Will rules change build collegiality?

Twenty years ago, the so-called Marty Rule, named after DFL?Sen. John Marty, placed a ban on gifts to public officials. Strict regulations put the kibosh on lobbyists or special interest groups taking legislators out to dinner or throwing lavish parties or receptions.

It may just be a coincidence, but it seems collegiality and bipartisanship went out the window at the Legislature at the same time.

Certainly there were abuses that led Sen. Marty to propose his rule, but the rule also removed opportunities for legislators and their staffers to mix and mingle in social settings, to see each other as something besides enemies.

For many years, New Ulm hosted a reception, New Ulm Night at the Legislature, with polka music, Schell’s beer, Kraft cheese and other local goodies for all legislators and staffers. There was never a specific agenda, just a chance to let legislators know we were here. It built good will for New Ulm, and no doubt built some good will among the legislators.
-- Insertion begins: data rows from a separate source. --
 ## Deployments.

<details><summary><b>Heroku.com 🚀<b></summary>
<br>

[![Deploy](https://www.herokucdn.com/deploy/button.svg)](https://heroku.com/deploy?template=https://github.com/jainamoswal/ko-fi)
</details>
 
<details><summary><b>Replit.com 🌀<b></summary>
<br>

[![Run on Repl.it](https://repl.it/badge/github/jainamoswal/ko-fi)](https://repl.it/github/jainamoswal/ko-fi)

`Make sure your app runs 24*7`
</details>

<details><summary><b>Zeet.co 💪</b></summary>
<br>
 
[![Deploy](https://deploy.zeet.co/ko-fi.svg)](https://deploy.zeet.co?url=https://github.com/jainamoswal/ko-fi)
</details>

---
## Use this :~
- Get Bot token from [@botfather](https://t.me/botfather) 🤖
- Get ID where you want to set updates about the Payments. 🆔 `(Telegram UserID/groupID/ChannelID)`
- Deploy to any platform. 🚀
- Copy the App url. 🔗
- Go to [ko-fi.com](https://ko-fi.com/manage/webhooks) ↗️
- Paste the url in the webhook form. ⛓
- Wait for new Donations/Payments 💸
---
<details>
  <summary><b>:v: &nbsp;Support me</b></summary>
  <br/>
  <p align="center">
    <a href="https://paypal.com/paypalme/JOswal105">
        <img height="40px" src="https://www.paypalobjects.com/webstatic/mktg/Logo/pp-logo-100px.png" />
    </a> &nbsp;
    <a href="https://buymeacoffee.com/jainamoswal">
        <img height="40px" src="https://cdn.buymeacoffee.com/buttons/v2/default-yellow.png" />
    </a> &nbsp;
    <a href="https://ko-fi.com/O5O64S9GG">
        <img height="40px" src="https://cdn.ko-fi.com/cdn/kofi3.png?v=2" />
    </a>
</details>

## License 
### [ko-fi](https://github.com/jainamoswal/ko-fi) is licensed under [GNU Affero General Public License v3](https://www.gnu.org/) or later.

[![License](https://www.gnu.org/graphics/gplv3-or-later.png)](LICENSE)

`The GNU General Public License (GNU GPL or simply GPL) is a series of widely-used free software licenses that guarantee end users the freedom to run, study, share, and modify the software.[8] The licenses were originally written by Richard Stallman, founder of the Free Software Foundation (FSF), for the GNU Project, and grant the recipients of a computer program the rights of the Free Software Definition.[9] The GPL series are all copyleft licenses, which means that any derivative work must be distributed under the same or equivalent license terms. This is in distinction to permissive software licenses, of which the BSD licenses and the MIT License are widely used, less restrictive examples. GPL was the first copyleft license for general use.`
Last session, the Legislature passed an amendment to the ethics rules, proposed by Sen. Dave Senjem (R-Rochester). The amendment will allow lobbyists and interest groups to host legislative receptions as long as they hold them away from the Capitol and they extend invitations to all legislators at least five days before the event. It places no limit on the amount groups can spend to entertain officials.

We hope the change will not lead to excesses and ethical lapses, but we do hope it will help build a friendlier spirit of collegiality in Minnesota government.